The International Monetary Fund (IMF) expected UAE’s near-term growth to remain healthy at around 4 per cent in 2025, despite lower-than-expected oil production related to Opec+ agreements.
This came in a statement issued by the IMF at the conclusion of a staff visit to the UAE to discuss economic and financial developments, the outlook and the country’s policy and reform priorities.
“Near-term growth is strong and expected to remain healthy at around 4 per cent in 2025, despite lower-than-expected oil production related to Opec+ agreements. Non-hydrocarbon activity is boosted by tourism, construction, public expenditure, and continued growth in financial services.
Capital inflows remain strong, attracted by social and business-friendly reforms, and contribute to ongoing demand for real estate, which is driving further growth in house prices across different segments and locations. Hydrocarbon GDP is expected to grow above 2.0 per cent this year, following Opec+ decisions to sustain production cuts, and as the UAE implements a more gradual Opec+ quota increase. Inflation is expected to remain contained around 2.0 per cent in 2025 despite higher housing and utilities-related costs,” reads the statement.
The statement expected hydrocarbon revenue to decline amid volatile oil prices and reduced oil production, “but fiscal and external surpluses are projected to remain comfortable. The fiscal surplus is expected to moderate to around 4 per cent of GDP in 2025 from an estimated 5 per cent of GDP last year. However, non-hydrocarbon revenue is projected to increase steadily in the coming years with the ongoing implementation of the corporate income tax. Public debt remains contained at around 30 per cent of GDP.
The current account surplus is projected at around 7.5 per cent of GDP, while international reserves are healthy at over 8.5 months of imports.”
It expected the UAE banks to remain adequately capitalised and liquid overall, “while asset quality further improved in 2024. Robust domestic activity and resilient demand for credit has supported banks’ profitability amid still-elevated interest rates.”
The Fund highlighted that the UAE banks’ exposure to the real estate sector has declined by 4 percentage points to 19.6 during the period December 2021 to September 2024, and risks associated with continued increasing house prices should continue to be closely monitored.
The IMF hailed the UAE reform efforts as supportive of medium-term growth and a smooth energy transition, with prioritisation and sequencing key to ensure effective outcomes.
“Ongoing infrastructure investments should enhance tourism and domestic activity, while ongoing trade liberalisation, underpinned by Comprehensive Economic Partnership Agreements, should further boost trade and FDI. Advancing a medium-term fiscal framework would ensure a coordinated national fiscal stance, promote long-term sustainability, and help meet climate change-related challenges. Continued progress in improving economic data collection and dissemination will reinforce these efforts.”
Meanwhile the Economic Integration Committee held its first meeting for the year 2025 recently, chaired by Abdullah Bin Touq Al Marri, Minister of Economy, and with the presence of Alia Bint Abdulla Al Mazrouei, Minister of State for Entrepreneurship, and directors of all local economic development departments in the country.
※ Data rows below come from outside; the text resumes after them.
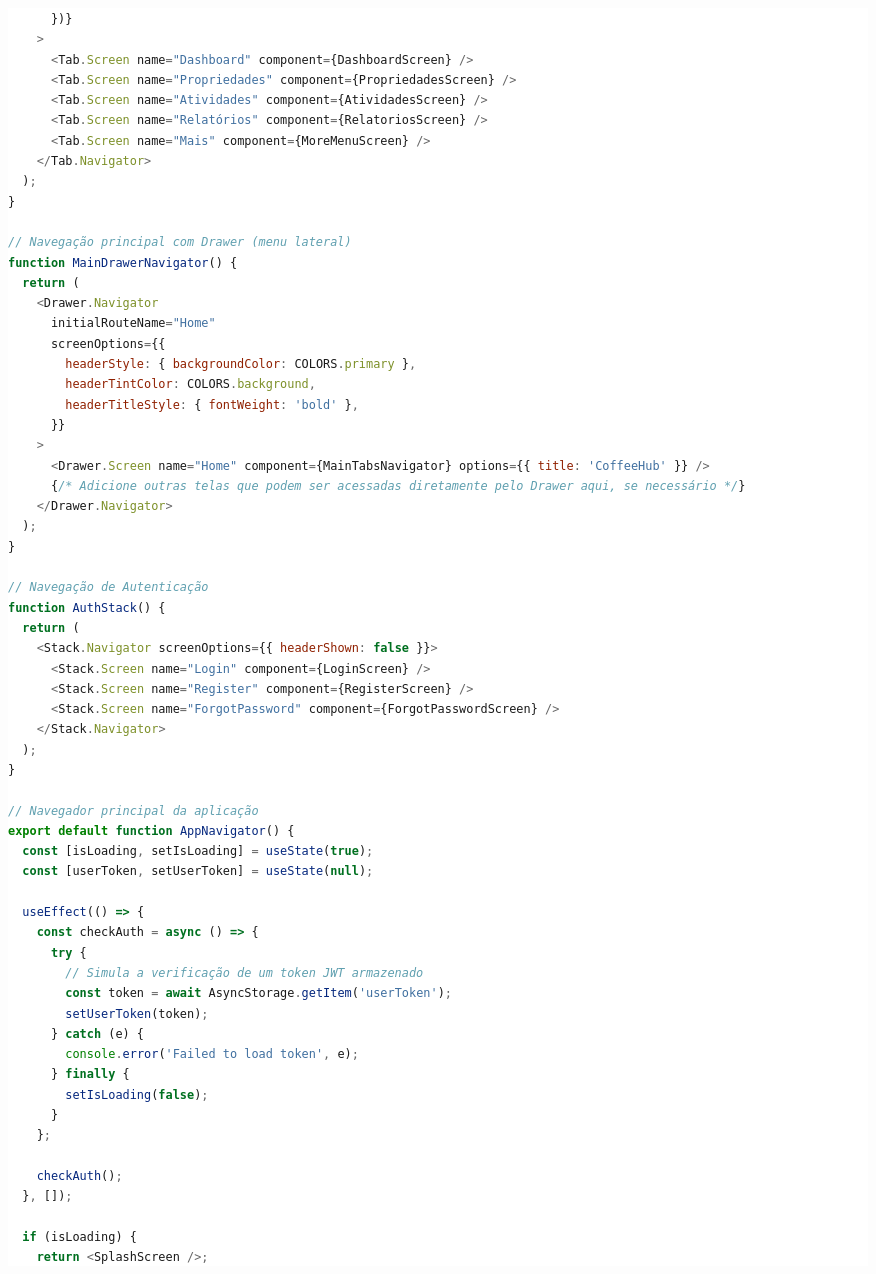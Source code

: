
 ```javascript
      })}
    >
      <Tab.Screen name="Dashboard" component={DashboardScreen} />
      <Tab.Screen name="Propriedades" component={PropriedadesScreen} />
      <Tab.Screen name="Atividades" component={AtividadesScreen} />
      <Tab.Screen name="Relatórios" component={RelatoriosScreen} />
      <Tab.Screen name="Mais" component={MoreMenuScreen} />
    </Tab.Navigator>
  );
}

// Navegação principal com Drawer (menu lateral)
function MainDrawerNavigator() {
  return (
    <Drawer.Navigator
      initialRouteName="Home"
      screenOptions={{
        headerStyle: { backgroundColor: COLORS.primary },
        headerTintColor: COLORS.background,
        headerTitleStyle: { fontWeight: 'bold' },
      }}
    >
      <Drawer.Screen name="Home" component={MainTabsNavigator} options={{ title: 'CoffeeHub' }} />
      {/* Adicione outras telas que podem ser acessadas diretamente pelo Drawer aqui, se necessário */}
    </Drawer.Navigator>
  );
}

// Navegação de Autenticação
function AuthStack() {
  return (
    <Stack.Navigator screenOptions={{ headerShown: false }}>
      <Stack.Screen name="Login" component={LoginScreen} />
      <Stack.Screen name="Register" component={RegisterScreen} />
      <Stack.Screen name="ForgotPassword" component={ForgotPasswordScreen} />
    </Stack.Navigator>
  );
}

// Navegador principal da aplicação
export default function AppNavigator() {
  const [isLoading, setIsLoading] = useState(true);
  const [userToken, setUserToken] = useState(null);

  useEffect(() => {
    const checkAuth = async () => {
      try {
        // Simula a verificação de um token JWT armazenado
        const token = await AsyncStorage.getItem('userToken');
        setUserToken(token);
      } catch (e) {
        console.error('Failed to load token', e);
      } finally {
        setIsLoading(false);
      }
    };

    checkAuth();
  }, []);

  if (isLoading) {
    return <SplashScreen />;
```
The meeting reviewed the Committee’s efforts and achievements in the year 2024 in promoting the growth and diversification of the national economy.
It also assessed the Committee’s contributions to enhancing the competitiveness of the country’s business and investment environment, and to the development of a number of economic legislation and policies in line with global best practices.
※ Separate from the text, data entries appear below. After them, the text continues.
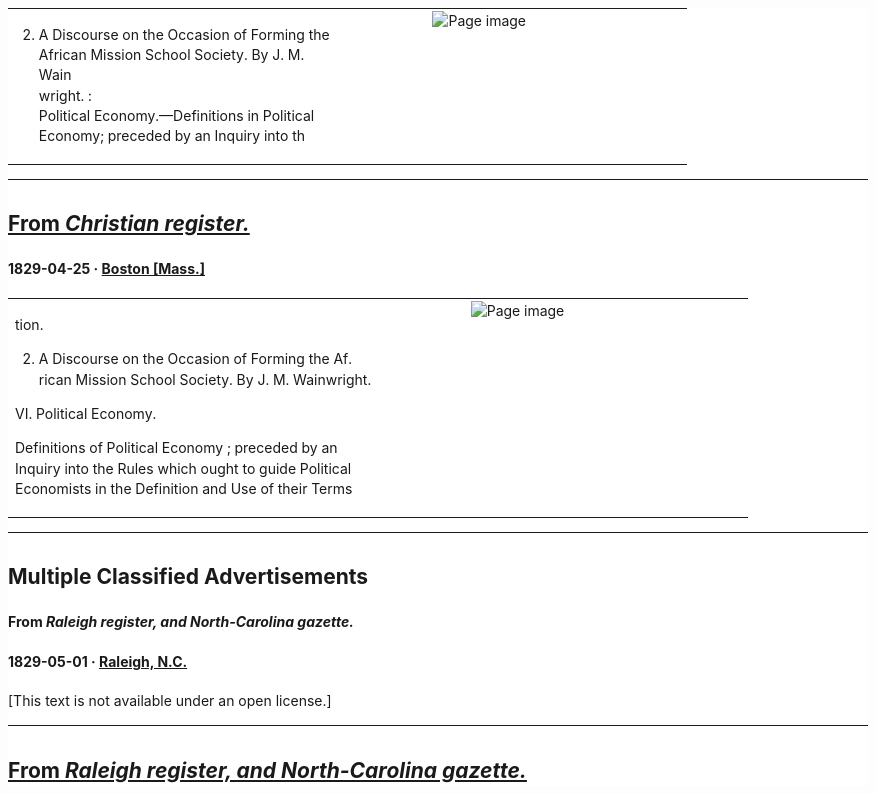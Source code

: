 <table style="width: 100%;"><tr><td style="width: 50%">

  
2. A Discourse on the Occasion of Forming the  
African Mission School Society. By J. M. Wain­  
wright. :  
Political Economy.—Definitions in Political  
Economy; preceded by an Inquiry into th
</td><td style="width: 50%; max-height: 75%; margin: auto; display: block;">
<img alt="Page image" src="https://tile.loc.gov/image-services/iiif/service:ndnp:nhd:batch_nhd_avalon_ver02:data:sn83025588:00517015167:1829042101:0064/pct:42.42996537614101,59.50033570090816,17.00241317805057,2.72094420297537/!600,600/0/default.jpg"/>
</td>
</tr></table>

---

## [From _Christian register._](https://archive.org/details/sim_unitarian-register-and-the-universalist-leader_1829-04-25_8_17/page/n3/mode/1up?view=theater)

#### 1829-04-25 &middot; [Boston [Mass.]](http://dbpedia.org/resource/Boston)

<table style="width: 100%;"><tr><td style="width: 50%">

  
tion.  
  
2. A Discourse on the Occasion of Forming the Af.  
rican Mission School Society. By J. M. Wainwright.  
  
VI. Political Economy.  
  
Definitions of Political Economy ; preceded by an  
Inquiry into the Rules which ought to guide Political  
Economists in the Definition and Use of their Terms
</td><td style="width: 50%; max-height: 75%; margin: auto; display: block;">
<img alt="Page image" src="https://iiif.archive.org/image/iiif/2/sim_unitarian-register-and-the-universalist-leader_1829-04-25_8_17%2Fsim_unitarian-register-and-the-universalist-leader_1829-04-25_8_17_jp2.zip%2Fsim_unitarian-register-and-the-universalist-leader_1829-04-25_8_17_jp2%2Fsim_unitarian-register-and-the-universalist-leader_1829-04-25_8_17_0003.jp2/pct:74.82601713062098,23.023675762439808,15.92612419700214,3.621589085072231/600,/0/default.jpg"/>
</td>
</tr></table>

---

## Multiple Classified Advertisements

#### From _Raleigh register, and North-Carolina gazette._

#### 1829-05-01 &middot; [Raleigh, N.C.](http://dbpedia.org/resource/Raleigh%2C_North_Carolina)

[This text is not available under an open license.]

---

## [From _Raleigh register, and North-Carolina gazette._](https://newspapers.digitalnc.org/lccn/sn84026583/1829-05-01/ed-1/seq-3/)
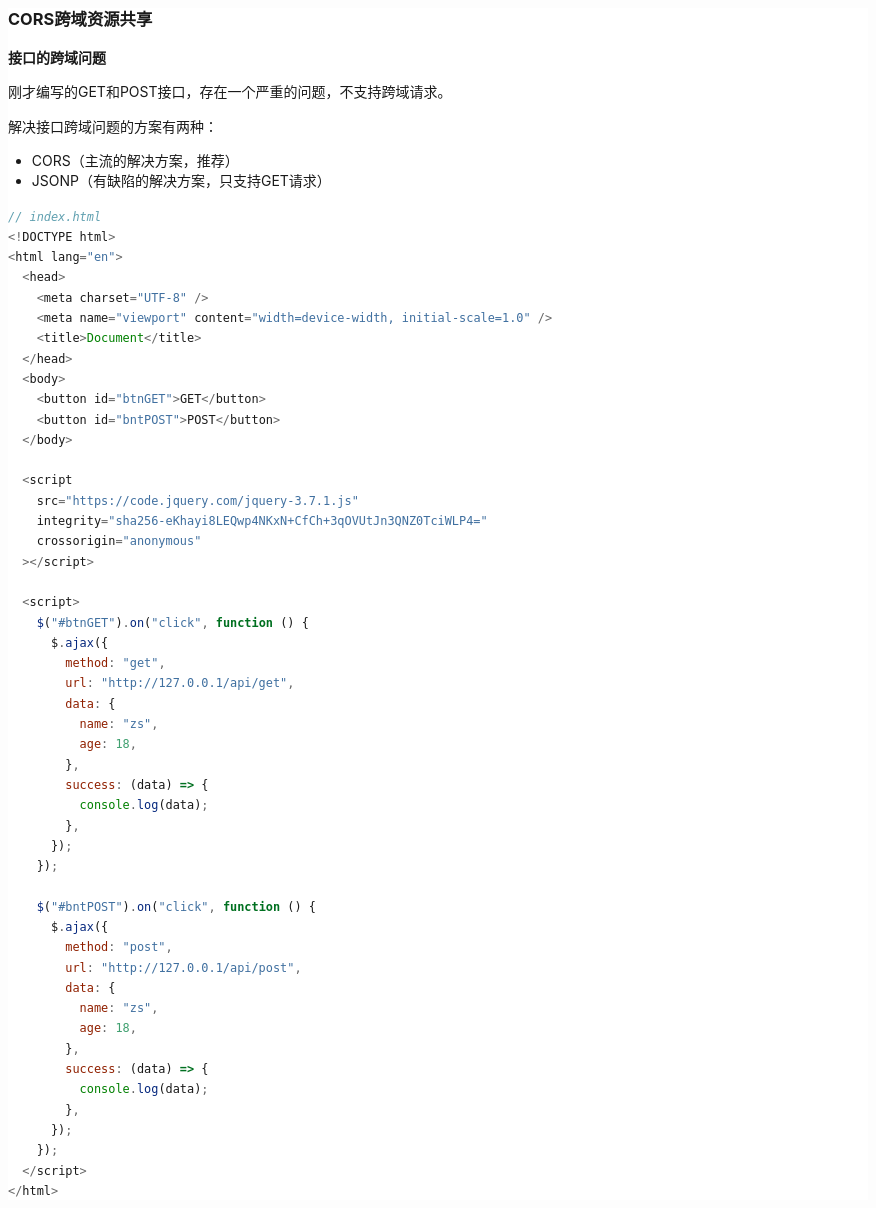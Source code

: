 ### CORS跨域资源共享

**接口的跨域问题**

刚才编写的GET和POST接口，存在一个严重的问题，不支持跨域请求。

解决接口跨域问题的方案有两种：

* CORS（主流的解决方案，推荐）
* JSONP（有缺陷的解决方案，只支持GET请求）

```js
// index.html
<!DOCTYPE html>
<html lang="en">
  <head>
    <meta charset="UTF-8" />
    <meta name="viewport" content="width=device-width, initial-scale=1.0" />
    <title>Document</title>
  </head>
  <body>
    <button id="btnGET">GET</button>
    <button id="bntPOST">POST</button>
  </body>

  <script
    src="https://code.jquery.com/jquery-3.7.1.js"
    integrity="sha256-eKhayi8LEQwp4NKxN+CfCh+3qOVUtJn3QNZ0TciWLP4="
    crossorigin="anonymous"
  ></script>

  <script>
    $("#btnGET").on("click", function () {
      $.ajax({
        method: "get",
        url: "http://127.0.0.1/api/get",
        data: {
          name: "zs",
          age: 18,
        },
        success: (data) => {
          console.log(data);
        },
      });
    });

    $("#bntPOST").on("click", function () {
      $.ajax({
        method: "post",
        url: "http://127.0.0.1/api/post",
        data: {
          name: "zs",
          age: 18,
        },
        success: (data) => {
          console.log(data);
        },
      });
    });
  </script>
</html>
```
Bin Touq said, “The UAE’s economic performance in 2024 is the result of exceptional and concerted efforts that led to substantial progress in our transition towards a new economic model based on innovation and knowledge. As a result, we were able to establish a leading and exemplary economic climate for the success of businesses, investors and startups from around the world.”
He added that these efforts supported the national economy’s growth and competitiveness at the regional and global levels. For instance, the UAE’s non-oil GDP during the first half of 2024 grew by 4.4 per cent compared to the same period in 2023, while non-oil sectors’ contribution to the GDP rose to 75 per cent by the end of H1 of 2024.
Furthermore, Bin Touq emphasised the Committee’s success in enhancing dialogue and coordination with stakeholders at the federal and local levels to promote the competitiveness of the country’s economic legislative system.
This was achieved through the review and development of several laws and national policies in accordance with global best practices, strengthening national efforts to ensure the harmonisation of legislation and regulations, and submitting proposals for the sustainability and growth of national economic sectors and activities.